■ Instructions for the task: Restate each record below word for word, skipping images.
++++ Data listing
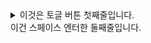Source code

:   
<details><summary>이것은 토글 버튼 첫째줄입니다.<br>이건 스페이스 엔터한 둘째줄입니다.</summary>  
  
  토글 버튼 내용 START!  
변경변경!!@#!#@!#!#  
키키키키킼키키키ㅣ키ㅣㅣ키ㅣㅣㅣ키ㅣㅣㅣㅣㅣㅣ키키키  
- [ ] todo  
- [x] todo완료  
  
**굵기**  
<ins>밑줄</ins>  
~~취소선~~  
`코드`  
_기울기_  
  
1. 숫자1  
1. 숫자2  
ㄴㅁㄹㅇㅁㅇㄴㄹ——————-????????  
</details>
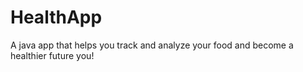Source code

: # HealthApp
A java app that helps you track and analyze your food and become a healthier future you!
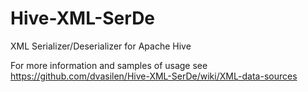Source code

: Hive-XML-SerDe
==============

XML Serializer/Deserializer for Apache Hive

For more information and samples of usage see https://github.com/dvasilen/Hive-XML-SerDe/wiki/XML-data-sources
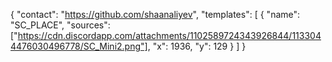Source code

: {
"contact": "https://github.com/shaanaliyev",
"templates": [
{
"name": "SC_PLACE",
"sources": ["https://cdn.discordapp.com/attachments/1102589724343926844/1133044476030496778/SC_Mini2.png"],
"x": 1936,
"y": 129
}
]
}
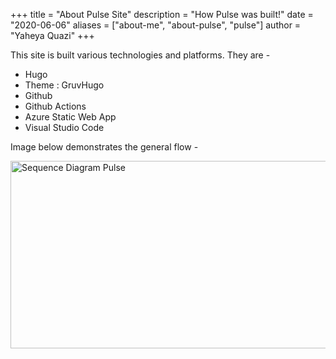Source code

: +++
title = "About Pulse Site"
description = "How Pulse was built!"
date = "2020-06-06"
aliases = ["about-me", "about-pulse", "pulse"]
author = "Yaheya Quazi"
+++

This site is built various technologies and platforms. They are - 

* Hugo
* Theme : GruvHugo
* Github
* Github Actions
* Azure Static Web App
* Visual Studio Code

Image below demonstrates the general flow - 

<img src="../img/pulse-site-sequence-diagram.png" alt="Sequence Diagram Pulse" title="Top Level Demonstration of Pulse Site" width="900" height="300" /> 
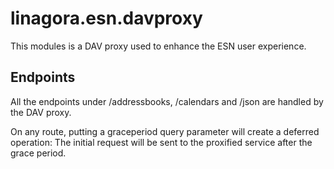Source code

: # linagora.esn.davproxy

This modules is a DAV proxy used to enhance the ESN user experience.

## Endpoints

All the endpoints under /addressbooks, /calendars and /json are handled by the DAV proxy.

On any route, putting a graceperiod query parameter will create a deferred operation: The initial request will be sent to the proxified service after the grace period.
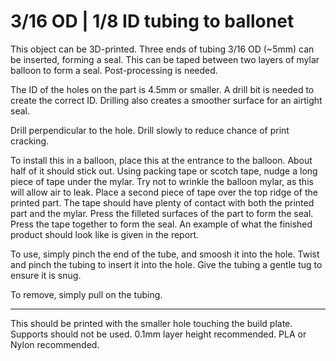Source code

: # 3/16 OD | 1/8 ID tubing to ballonet

This object can be 3D-printed.
Three ends of tubing 3/16 OD (\~5mm) can be inserted, forming a seal.
This can be taped between two layers of mylar balloon to form a seal.
Post-processing is needed.

The ID of the holes on the part is 4.5mm or smaller.
A drill bit is needed to create the correct ID.
Drilling also creates a smoother surface for an airtight seal.

Drill perpendicular to the hole.
Drill slowly to reduce chance of print cracking.

To install this in a balloon, place this at the entrance to the balloon.
About half of it should stick out.
Using packing tape or scotch tape, nudge a long piece of tape under the mylar.
Try not to wrinkle the balloon mylar, as this will allow air to leak.
Place a second piece of tape over the top ridge of the printed part.
The tape should have plenty of contact with both the printed part and the mylar.
Press the filleted surfaces of the part to form the seal.
Press the tape together to form the seal.
An example of what the finished product should look like is given in the report.

To use, simply pinch the end of the tube, and smoosh it into the hole.
Twist and pinch the tubing to insert it into the hole.
Give the tubing a gentle tug to ensure it is snug.

To remove, simply pull on the tubing.

------
This should be printed with the smaller hole touching the build plate.
Supports should not be used.
0.1mm layer height recommended.
PLA or Nylon recommended.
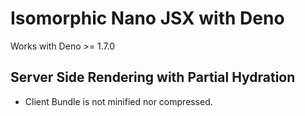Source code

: # Isomorphic Nano JSX with Deno

Works with Deno >= 1.7.0

## Server Side Rendering with Partial Hydration

- Client Bundle is not minified nor compressed.
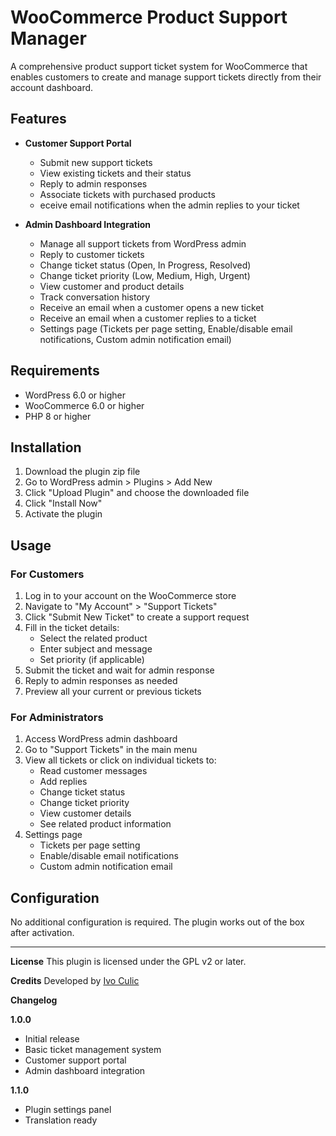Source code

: # WooCommerce Product Support Manager

A comprehensive product support ticket system for WooCommerce that enables customers to create and manage support tickets directly from their account dashboard.

## Features

- **Customer Support Portal**

  - Submit new support tickets
  - View existing tickets and their status
  - Reply to admin responses
  - Associate tickets with purchased products
  - eceive email notifications when the admin replies to your ticket

- **Admin Dashboard Integration**
  - Manage all support tickets from WordPress admin
  - Reply to customer tickets
  - Change ticket status (Open, In Progress, Resolved)
  - Change ticket priority (Low, Medium, High, Urgent)
  - View customer and product details
  - Track conversation history
  - Receive an email when a customer opens a new ticket
  - Receive an email when a customer replies to a ticket
  - Settings page (Tickets per page setting, Enable/disable email notifications, Custom admin notification email)

## Requirements

- WordPress 6.0 or higher
- WooCommerce 6.0 or higher
- PHP 8 or higher

## Installation

1. Download the plugin zip file
2. Go to WordPress admin > Plugins > Add New
3. Click "Upload Plugin" and choose the downloaded file
4. Click "Install Now"
5. Activate the plugin

## Usage

### For Customers

1. Log in to your account on the WooCommerce store
2. Navigate to "My Account" > "Support Tickets"
3. Click "Submit New Ticket" to create a support request
4. Fill in the ticket details:
   - Select the related product
   - Enter subject and message
   - Set priority (if applicable)
5. Submit the ticket and wait for admin response
6. Reply to admin responses as needed
7. Preview all your current or previous tickets

### For Administrators

1. Access WordPress admin dashboard
2. Go to "Support Tickets" in the main menu
3. View all tickets or click on individual tickets to:
   - Read customer messages
   - Add replies
   - Change ticket status
   - Change ticket priority
   - View customer details
   - See related product information
4. Settings page
   - Tickets per page setting
   - Enable/disable email notifications
   - Custom admin notification email

## Configuration

No additional configuration is required. The plugin works out of the box after activation.

---

**License**
This plugin is licensed under the GPL v2 or later.

**Credits**
Developed by [Ivo Culic](https://ivoculic.dev)

**Changelog**

**1.0.0**

- Initial release
- Basic ticket management system
- Customer support portal
- Admin dashboard integration

**1.1.0**

- Plugin settings panel
- Translation ready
++++++++
■ Answer box:
Source code

:   
<details><summary>이것은 토글 버튼 첫째줄입니다.<br>이건 스페이스 엔터한 둘째줄입니다.</summary>  
  
  토글 버튼 내용 START!  
변경변경!!@#!#@!#!#  
키키키키킼키키키ㅣ키ㅣㅣ키ㅣㅣㅣ키ㅣㅣㅣㅣㅣㅣ키키키  
- [ ] todo  
- [x] todo완료  
  
**굵기**  
<ins>밑줄</ins>  
~~취소선~~  
`코드`  
_기울기_  
  
1. 숫자1  
1. 숫자2  
ㄴㅁㄹㅇㅁㅇㄴㄹ——————-????????  
</details>
Source code

: # HealthApp
A java app that helps you track and analyze your food and become a healthier future you!
Source code

: Hive-XML-SerDe
==============

XML Serializer/Deserializer for Apache Hive

For more information and samples of usage see https://github.com/dvasilen/Hive-XML-SerDe/wiki/XML-data-sources
Source code

: {
"contact": "https://github.com/shaanaliyev",
"templates": [
{
"name": "SC_PLACE",
"sources": ["https://cdn.discordapp.com/attachments/1102589724343926844/1133044476030496778/SC_Mini2.png"],
"x": 1936,
"y": 129
}
]
}
Source code

: +++
title = "About Pulse Site"
description = "How Pulse was built!"
date = "2020-06-06"
aliases = ["about-me", "about-pulse", "pulse"]
author = "Yaheya Quazi"
+++

This site is built various technologies and platforms. They are - 

* Hugo
* Theme : GruvHugo
* Github
* Github Actions
* Azure Static Web App
* Visual Studio Code

Image below demonstrates the general flow - 

<img src="../img/pulse-site-sequence-diagram.png" alt="Sequence Diagram Pulse" title="Top Level Demonstration of Pulse Site" width="900" height="300" /> 
Source code

: # linagora.esn.davproxy

This modules is a DAV proxy used to enhance the ESN user experience.

## Endpoints

All the endpoints under /addressbooks, /calendars and /json are handled by the DAV proxy.

On any route, putting a graceperiod query parameter will create a deferred operation: The initial request will be sent to the proxified service after the grace period.
Source code

: # 3/16 OD | 1/8 ID tubing to ballonet

This object can be 3D-printed.
Three ends of tubing 3/16 OD (\~5mm) can be inserted, forming a seal.
This can be taped between two layers of mylar balloon to form a seal.
Post-processing is needed.

The ID of the holes on the part is 4.5mm or smaller.
A drill bit is needed to create the correct ID.
Drilling also creates a smoother surface for an airtight seal.

Drill perpendicular to the hole.
Drill slowly to reduce chance of print cracking.

To install this in a balloon, place this at the entrance to the balloon.
About half of it should stick out.
Using packing tape or scotch tape, nudge a long piece of tape under the mylar.
Try not to wrinkle the balloon mylar, as this will allow air to leak.
Place a second piece of tape over the top ridge of the printed part.
The tape should have plenty of contact with both the printed part and the mylar.
Press the filleted surfaces of the part to form the seal.
Press the tape together to form the seal.
An example of what the finished product should look like is given in the report.

To use, simply pinch the end of the tube, and smoosh it into the hole.
Twist and pinch the tubing to insert it into the hole.
Give the tubing a gentle tug to ensure it is snug.

To remove, simply pull on the tubing.

------
This should be printed with the smaller hole touching the build plate.
Supports should not be used.
0.1mm layer height recommended.
PLA or Nylon recommended.
Source code

: # Isomorphic Nano JSX with Deno

Works with Deno >= 1.7.0

## Server Side Rendering with Partial Hydration

- Client Bundle is not minified nor compressed.
Source code

: # WooCommerce Product Support Manager

A comprehensive product support ticket system for WooCommerce that enables customers to create and manage support tickets directly from their account dashboard.

## Features

- **Customer Support Portal**

  - Submit new support tickets
  - View existing tickets and their status
  - Reply to admin responses
  - Associate tickets with purchased products
  - eceive email notifications when the admin replies to your ticket

- **Admin Dashboard Integration**
  - Manage all support tickets from WordPress admin
  - Reply to customer tickets
  - Change ticket status (Open, In Progress, Resolved)
  - Change ticket priority (Low, Medium, High, Urgent)
  - View customer and product details
  - Track conversation history
  - Receive an email when a customer opens a new ticket
  - Receive an email when a customer replies to a ticket
  - Settings page (Tickets per page setting, Enable/disable email notifications, Custom admin notification email)

## Requirements

- WordPress 6.0 or higher
- WooCommerce 6.0 or higher
- PHP 8 or higher

## Installation

1. Download the plugin zip file
2. Go to WordPress admin > Plugins > Add New
3. Click "Upload Plugin" and choose the downloaded file
4. Click "Install Now"
5. Activate the plugin

## Usage

### For Customers

1. Log in to your account on the WooCommerce store
2. Navigate to "My Account" > "Support Tickets"
3. Click "Submit New Ticket" to create a support request
4. Fill in the ticket details:
   - Select the related product
   - Enter subject and message
   - Set priority (if applicable)
5. Submit the ticket and wait for admin response
6. Reply to admin responses as needed
7. Preview all your current or previous tickets

### For Administrators

1. Access WordPress admin dashboard
2. Go to "Support Tickets" in the main menu
3. View all tickets or click on individual tickets to:
   - Read customer messages
   - Add replies
   - Change ticket status
   - Change ticket priority
   - View customer details
   - See related product information
4. Settings page
   - Tickets per page setting
   - Enable/disable email notifications
   - Custom admin notification email

## Configuration

No additional configuration is required. The plugin works out of the box after activation.

---

**License**
This plugin is licensed under the GPL v2 or later.

**Credits**
Developed by [Ivo Culic](https://ivoculic.dev)

**Changelog**

**1.0.0**

- Initial release
- Basic ticket management system
- Customer support portal
- Admin dashboard integration

**1.1.0**

- Plugin settings panel
- Translation ready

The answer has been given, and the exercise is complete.